This fall, there will be plenty of time to cruise the streets and check out reddening leaves and autumnal lawn displays. But you might just want to stop, roll down your windows, and take a closer look when you head by Tim Dymek’s home in the Aksarben neighborhood.
Last fall, pumpkins and decorative gourds covetously took up the front garden bed, decorating the side of Dymek’s front walk. Yellow, pink, and orange chrysanthemums expertly played along. A fall wreath with a pop of bright orange gourds tied his small front porch to the rest of the display. More miniature gourds sprawled up and down Dymek’s steps, and gorgeous asters and mums hung lazily from oversized black pots. For Dymek, the goal of his front lawn is to provide something good to gander at.
“When I drive around and I see somebody that has a really nice house…I’m always attracted to that,” Dymek says. “Things look much more inviting when you walk up to a house and it looks nice from the outside.”

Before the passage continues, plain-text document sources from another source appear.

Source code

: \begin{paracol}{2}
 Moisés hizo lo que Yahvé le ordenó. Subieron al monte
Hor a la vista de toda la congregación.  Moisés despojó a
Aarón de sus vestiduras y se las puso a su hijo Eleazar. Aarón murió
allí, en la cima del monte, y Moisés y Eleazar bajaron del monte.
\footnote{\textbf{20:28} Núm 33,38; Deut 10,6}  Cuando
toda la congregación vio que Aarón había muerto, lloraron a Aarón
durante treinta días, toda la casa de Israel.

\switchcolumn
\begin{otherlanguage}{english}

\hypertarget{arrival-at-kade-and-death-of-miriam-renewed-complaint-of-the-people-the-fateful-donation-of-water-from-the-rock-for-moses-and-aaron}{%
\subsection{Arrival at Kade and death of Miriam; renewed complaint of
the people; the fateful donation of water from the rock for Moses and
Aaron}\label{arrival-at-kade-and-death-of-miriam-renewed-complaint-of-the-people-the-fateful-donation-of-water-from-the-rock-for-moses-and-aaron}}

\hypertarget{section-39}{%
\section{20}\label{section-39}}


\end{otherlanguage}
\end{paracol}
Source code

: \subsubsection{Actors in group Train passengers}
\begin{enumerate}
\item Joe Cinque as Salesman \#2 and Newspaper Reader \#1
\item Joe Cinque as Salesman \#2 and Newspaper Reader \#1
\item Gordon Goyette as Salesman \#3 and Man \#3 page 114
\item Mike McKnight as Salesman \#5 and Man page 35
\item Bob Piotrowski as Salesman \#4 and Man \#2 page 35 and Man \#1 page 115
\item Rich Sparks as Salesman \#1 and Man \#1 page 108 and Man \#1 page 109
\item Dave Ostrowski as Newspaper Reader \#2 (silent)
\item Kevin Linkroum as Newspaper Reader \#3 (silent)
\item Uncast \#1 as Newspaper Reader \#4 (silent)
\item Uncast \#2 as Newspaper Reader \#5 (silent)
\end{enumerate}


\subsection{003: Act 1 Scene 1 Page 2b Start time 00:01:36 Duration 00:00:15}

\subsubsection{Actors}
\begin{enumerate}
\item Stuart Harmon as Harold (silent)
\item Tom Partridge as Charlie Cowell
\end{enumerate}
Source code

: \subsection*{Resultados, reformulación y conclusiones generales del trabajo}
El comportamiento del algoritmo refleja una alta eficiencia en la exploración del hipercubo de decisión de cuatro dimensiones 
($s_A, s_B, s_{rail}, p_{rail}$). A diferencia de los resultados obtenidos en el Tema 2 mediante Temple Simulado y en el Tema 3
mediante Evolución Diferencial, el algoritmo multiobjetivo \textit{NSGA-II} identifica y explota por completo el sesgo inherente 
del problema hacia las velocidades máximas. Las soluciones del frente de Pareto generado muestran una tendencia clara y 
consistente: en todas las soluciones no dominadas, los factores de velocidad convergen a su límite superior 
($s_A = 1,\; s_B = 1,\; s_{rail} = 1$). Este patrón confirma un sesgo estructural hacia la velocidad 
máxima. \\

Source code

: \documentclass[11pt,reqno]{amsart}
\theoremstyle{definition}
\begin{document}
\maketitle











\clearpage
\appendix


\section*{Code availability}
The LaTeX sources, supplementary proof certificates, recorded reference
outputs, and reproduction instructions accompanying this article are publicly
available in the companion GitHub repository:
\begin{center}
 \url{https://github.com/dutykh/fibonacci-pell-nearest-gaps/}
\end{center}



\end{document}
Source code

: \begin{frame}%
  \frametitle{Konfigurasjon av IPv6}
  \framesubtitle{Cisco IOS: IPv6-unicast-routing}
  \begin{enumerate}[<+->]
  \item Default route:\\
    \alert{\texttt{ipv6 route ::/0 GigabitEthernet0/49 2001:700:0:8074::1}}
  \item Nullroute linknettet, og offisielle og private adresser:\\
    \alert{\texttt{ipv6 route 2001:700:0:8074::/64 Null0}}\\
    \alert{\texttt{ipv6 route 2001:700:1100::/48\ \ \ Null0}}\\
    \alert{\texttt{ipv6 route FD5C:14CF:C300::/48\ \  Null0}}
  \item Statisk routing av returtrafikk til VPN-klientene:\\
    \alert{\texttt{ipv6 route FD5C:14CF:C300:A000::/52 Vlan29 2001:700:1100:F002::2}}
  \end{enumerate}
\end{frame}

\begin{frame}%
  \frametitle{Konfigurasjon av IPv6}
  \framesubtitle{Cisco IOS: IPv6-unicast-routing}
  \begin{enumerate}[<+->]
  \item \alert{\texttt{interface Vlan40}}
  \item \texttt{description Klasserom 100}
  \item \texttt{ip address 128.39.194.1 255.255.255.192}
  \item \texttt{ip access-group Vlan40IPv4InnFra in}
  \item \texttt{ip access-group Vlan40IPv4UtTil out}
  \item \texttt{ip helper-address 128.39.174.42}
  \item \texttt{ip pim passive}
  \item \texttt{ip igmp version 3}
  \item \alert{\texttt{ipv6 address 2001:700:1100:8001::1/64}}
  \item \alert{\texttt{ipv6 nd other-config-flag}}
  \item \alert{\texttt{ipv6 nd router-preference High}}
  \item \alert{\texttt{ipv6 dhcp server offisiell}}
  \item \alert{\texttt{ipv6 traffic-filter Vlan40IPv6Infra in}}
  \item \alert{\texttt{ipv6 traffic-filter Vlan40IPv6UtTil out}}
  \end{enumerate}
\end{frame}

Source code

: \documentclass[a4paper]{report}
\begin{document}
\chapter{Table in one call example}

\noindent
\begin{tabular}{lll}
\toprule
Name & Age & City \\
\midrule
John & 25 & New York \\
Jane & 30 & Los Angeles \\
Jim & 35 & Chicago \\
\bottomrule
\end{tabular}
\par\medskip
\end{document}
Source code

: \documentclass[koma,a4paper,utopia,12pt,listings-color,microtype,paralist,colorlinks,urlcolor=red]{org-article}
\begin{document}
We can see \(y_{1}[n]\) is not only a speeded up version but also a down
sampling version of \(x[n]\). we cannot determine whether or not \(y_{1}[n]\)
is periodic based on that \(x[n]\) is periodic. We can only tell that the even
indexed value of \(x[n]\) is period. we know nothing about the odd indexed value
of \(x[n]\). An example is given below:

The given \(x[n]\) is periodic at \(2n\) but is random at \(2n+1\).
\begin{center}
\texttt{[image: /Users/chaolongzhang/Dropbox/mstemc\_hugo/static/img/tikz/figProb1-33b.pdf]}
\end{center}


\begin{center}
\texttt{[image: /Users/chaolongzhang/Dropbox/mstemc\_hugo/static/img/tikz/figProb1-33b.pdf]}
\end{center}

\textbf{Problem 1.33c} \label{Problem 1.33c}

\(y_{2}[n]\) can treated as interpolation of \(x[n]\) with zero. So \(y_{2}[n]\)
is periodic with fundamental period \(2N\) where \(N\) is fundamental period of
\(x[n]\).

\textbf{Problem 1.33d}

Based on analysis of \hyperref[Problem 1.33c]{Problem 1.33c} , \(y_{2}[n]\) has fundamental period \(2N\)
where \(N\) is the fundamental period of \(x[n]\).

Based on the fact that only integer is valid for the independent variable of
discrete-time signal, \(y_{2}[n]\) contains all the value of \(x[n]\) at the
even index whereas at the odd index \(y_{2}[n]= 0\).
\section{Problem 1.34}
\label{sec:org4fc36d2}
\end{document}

With a change in temperature comes a change of mood. Each season, for the last decade or so, he mounts a new display. In winter, there might be evergreen and birch branches bedecking the facade. As the warmth of spring settles in, the flowers warm up too. Impatiens, begonias, and other colorful flowers all rise to greet the heat beginning in early May.
Stroll around the back of Dymek’s home and there are more of the same eye-catching arrangements transforming his back deck into an inviting oasis.
Tucked quietly back from the street, his partially hidden porch allows him to lounge, keep an eye on his 1-year-old German shepherd, Olga, and enjoy a cool drink with friends. White cloth patio chairs with brightly colored striped pillows intermingle with potted clusters of petunias and marigolds, arranged just the way Dymek likes it. He selects colorful items, things that will pop against the dark slate gray siding of his house.
“I just want things to be comfortable,” he says.
Dymek has been making changes to his neat, tidy, eclectic home since he first purchased it more than 25 years ago. Before buying, he visited the house a few times as a party guest. When the owner decided to sell the 1940s home, she called Dymek personally to offer it to him. He bought it that same night.
“I never looked at another house,” he says.
When Dymek began work on the home, it was kind of a clean slate. He livened it up, giving it a cottage-like feel with cobblestone pathways and, of course, his signature lawn displays.
Dymek’s house serves as an outlet for his creativity. His background is in commercial art; it’s what he studied in college. His paintings cover the walls of his home. But within his creative lawn displays, there is also an air of fastidiousness. Colors coordinate, edges align, and everything always seems to be in just the right place. The playful but meticulous nature of his outdoor arrangements reflect the aesthetic of the rest of the home.
“I like things to be tidy,” he says. “I guess I run kind of a tight ship.”